What the task requires
Your answer should hold every line of the records below that contains the string "Стиль".

[Stored data entries]
BEGIN

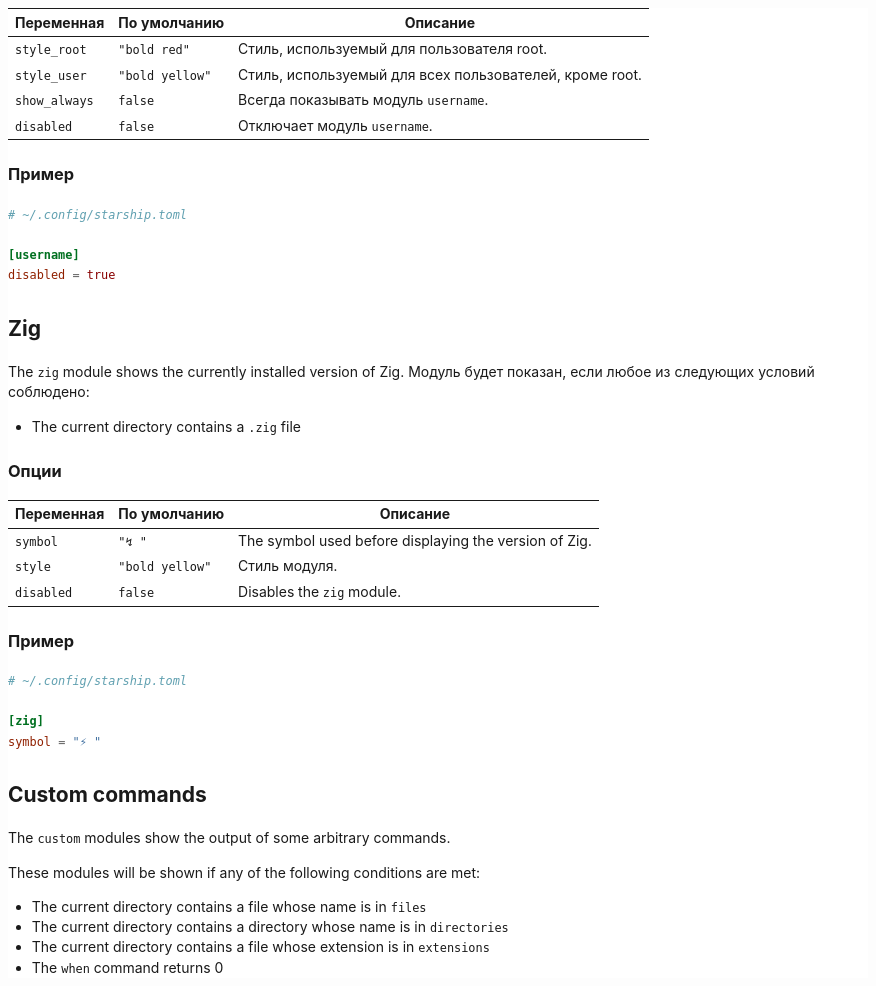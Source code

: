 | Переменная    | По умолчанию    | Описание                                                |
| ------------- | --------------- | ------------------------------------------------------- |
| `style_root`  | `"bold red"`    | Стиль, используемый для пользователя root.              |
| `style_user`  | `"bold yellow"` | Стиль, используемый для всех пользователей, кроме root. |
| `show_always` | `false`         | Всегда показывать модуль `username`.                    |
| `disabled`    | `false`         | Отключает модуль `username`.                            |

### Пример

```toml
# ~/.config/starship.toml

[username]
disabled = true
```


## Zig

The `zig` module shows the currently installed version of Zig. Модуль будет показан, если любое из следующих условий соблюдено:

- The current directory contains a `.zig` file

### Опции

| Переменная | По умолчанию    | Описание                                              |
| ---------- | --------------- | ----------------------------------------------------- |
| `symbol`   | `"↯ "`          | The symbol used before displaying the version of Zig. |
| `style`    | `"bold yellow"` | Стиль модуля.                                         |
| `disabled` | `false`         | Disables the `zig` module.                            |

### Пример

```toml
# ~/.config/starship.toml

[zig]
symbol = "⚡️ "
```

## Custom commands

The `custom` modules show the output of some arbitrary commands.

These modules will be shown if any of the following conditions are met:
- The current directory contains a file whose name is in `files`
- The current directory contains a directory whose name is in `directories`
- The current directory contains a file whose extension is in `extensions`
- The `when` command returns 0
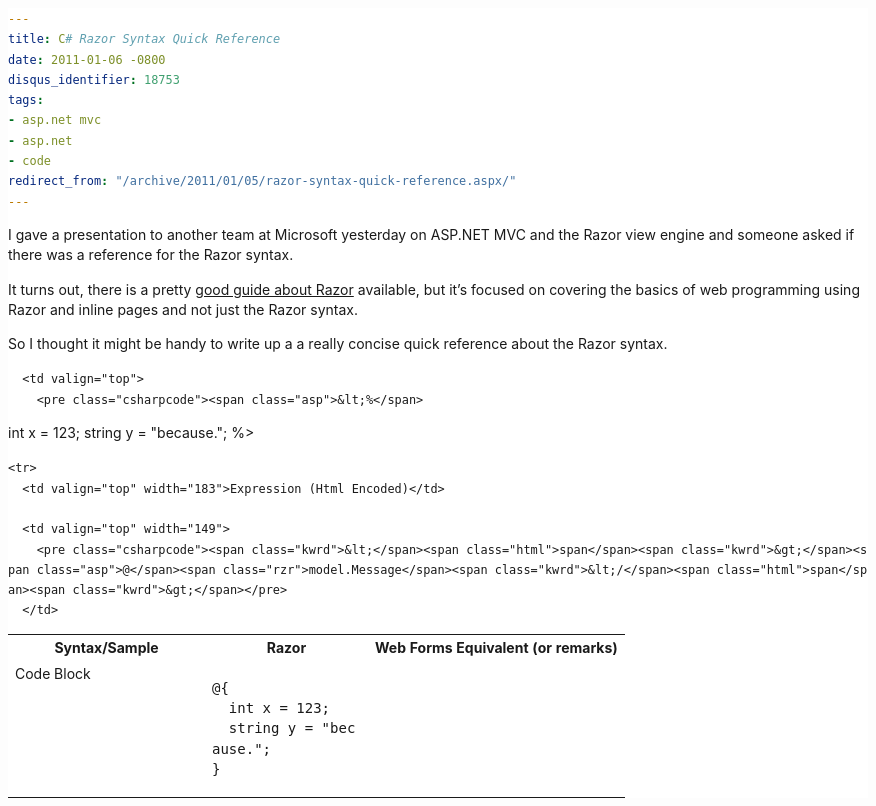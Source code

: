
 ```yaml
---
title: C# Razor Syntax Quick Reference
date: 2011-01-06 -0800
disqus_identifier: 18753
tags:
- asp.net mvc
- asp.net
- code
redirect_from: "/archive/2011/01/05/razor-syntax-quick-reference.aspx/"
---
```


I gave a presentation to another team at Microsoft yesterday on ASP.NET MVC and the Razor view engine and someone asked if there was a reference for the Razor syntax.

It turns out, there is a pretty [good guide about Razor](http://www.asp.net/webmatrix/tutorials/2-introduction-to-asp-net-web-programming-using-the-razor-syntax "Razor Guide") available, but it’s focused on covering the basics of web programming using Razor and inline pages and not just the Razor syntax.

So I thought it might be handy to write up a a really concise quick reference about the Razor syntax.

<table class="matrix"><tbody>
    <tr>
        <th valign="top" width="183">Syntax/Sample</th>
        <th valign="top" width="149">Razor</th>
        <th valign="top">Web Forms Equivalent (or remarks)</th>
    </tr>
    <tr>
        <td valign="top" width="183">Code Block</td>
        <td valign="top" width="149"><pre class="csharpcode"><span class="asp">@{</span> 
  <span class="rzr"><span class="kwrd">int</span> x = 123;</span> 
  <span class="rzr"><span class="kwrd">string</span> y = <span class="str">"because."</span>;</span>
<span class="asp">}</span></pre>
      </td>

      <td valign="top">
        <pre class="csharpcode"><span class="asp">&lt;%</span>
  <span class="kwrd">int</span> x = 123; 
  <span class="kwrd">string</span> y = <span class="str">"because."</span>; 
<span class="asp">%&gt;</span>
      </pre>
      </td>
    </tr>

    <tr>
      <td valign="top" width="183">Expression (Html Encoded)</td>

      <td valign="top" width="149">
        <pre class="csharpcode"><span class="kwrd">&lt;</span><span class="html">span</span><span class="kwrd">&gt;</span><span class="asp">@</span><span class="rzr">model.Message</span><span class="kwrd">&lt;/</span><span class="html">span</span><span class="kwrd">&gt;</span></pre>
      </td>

END
BEGIN

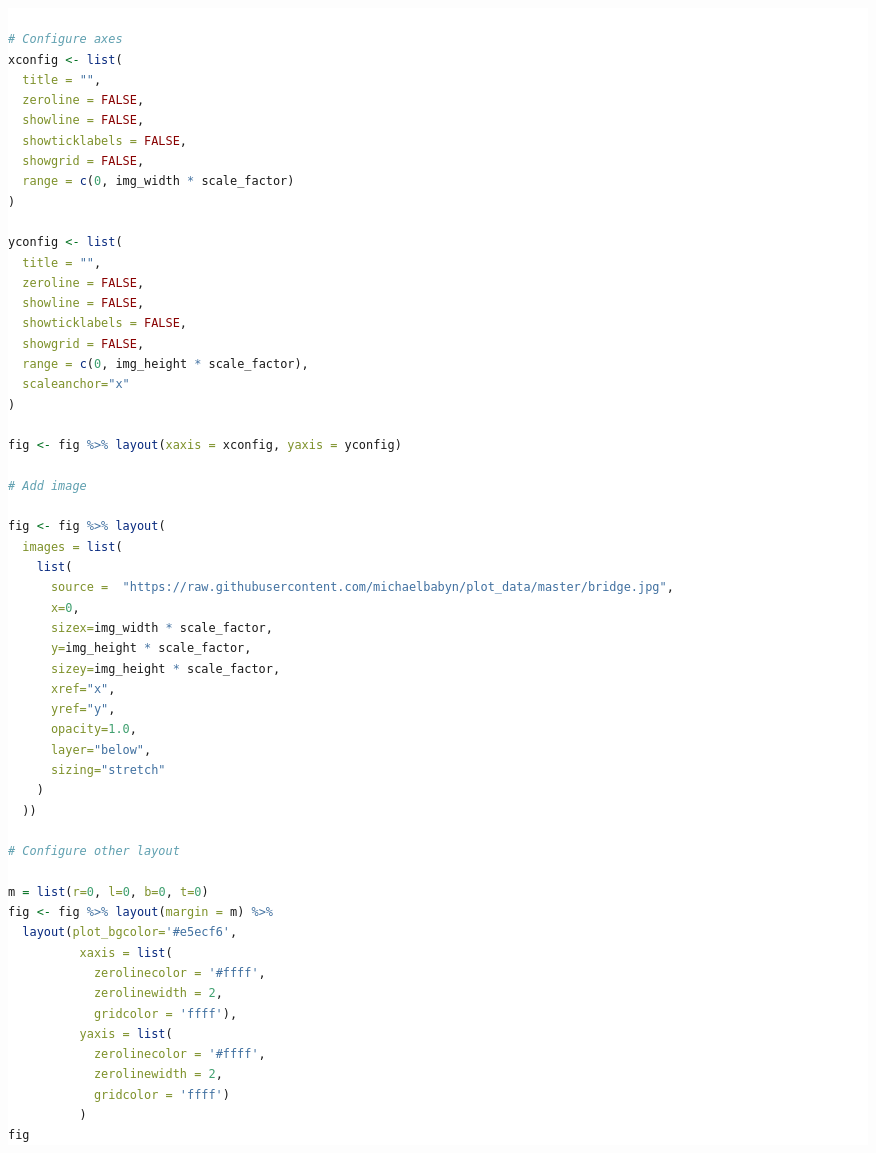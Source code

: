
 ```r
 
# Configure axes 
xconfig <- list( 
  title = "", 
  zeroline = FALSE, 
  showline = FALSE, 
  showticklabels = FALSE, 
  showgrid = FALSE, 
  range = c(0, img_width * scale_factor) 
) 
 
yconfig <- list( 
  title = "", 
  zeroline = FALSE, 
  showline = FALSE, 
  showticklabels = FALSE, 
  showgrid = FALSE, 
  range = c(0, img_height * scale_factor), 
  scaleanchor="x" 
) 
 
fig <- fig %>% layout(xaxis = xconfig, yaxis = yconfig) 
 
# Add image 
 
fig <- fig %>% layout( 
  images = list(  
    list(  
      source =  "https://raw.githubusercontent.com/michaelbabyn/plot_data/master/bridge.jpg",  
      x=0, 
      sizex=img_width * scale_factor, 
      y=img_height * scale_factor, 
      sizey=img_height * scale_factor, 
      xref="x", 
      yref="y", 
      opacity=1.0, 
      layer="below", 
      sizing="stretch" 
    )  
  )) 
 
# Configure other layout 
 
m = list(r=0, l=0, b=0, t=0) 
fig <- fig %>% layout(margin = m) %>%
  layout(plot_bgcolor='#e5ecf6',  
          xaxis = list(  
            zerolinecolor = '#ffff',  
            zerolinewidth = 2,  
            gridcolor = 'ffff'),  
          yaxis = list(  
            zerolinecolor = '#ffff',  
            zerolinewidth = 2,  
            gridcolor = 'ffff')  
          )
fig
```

END
BEGIN

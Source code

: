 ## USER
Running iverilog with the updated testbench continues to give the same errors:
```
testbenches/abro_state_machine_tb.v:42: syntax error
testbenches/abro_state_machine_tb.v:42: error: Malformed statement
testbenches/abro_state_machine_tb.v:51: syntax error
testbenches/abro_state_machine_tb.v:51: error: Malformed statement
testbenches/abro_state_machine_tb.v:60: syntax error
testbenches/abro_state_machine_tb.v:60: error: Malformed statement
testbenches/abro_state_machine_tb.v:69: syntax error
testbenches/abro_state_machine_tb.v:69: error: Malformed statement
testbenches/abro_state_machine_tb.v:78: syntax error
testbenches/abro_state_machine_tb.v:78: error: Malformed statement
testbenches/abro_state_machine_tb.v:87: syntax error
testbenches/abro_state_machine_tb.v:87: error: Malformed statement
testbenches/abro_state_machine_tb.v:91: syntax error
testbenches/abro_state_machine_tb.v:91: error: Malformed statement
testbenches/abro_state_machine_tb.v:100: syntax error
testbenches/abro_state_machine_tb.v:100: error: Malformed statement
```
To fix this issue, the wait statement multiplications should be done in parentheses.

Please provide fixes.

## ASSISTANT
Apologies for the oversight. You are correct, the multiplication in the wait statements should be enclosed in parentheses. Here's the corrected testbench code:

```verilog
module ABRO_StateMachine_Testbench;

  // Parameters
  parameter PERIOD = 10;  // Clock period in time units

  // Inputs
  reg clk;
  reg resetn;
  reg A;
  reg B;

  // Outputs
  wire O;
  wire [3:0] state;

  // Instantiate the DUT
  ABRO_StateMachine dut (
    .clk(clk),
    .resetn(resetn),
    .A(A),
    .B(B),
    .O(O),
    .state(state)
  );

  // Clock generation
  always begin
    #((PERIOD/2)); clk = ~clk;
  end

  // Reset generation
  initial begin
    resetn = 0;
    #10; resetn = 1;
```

END

Reply to the task
| `style_root`  | `"bold red"`    | Стиль, используемый для пользователя root.              |
| `style_user`  | `"bold yellow"` | Стиль, используемый для всех пользователей, кроме root. |
| `style`    | `"bold yellow"` | Стиль модуля.                                         |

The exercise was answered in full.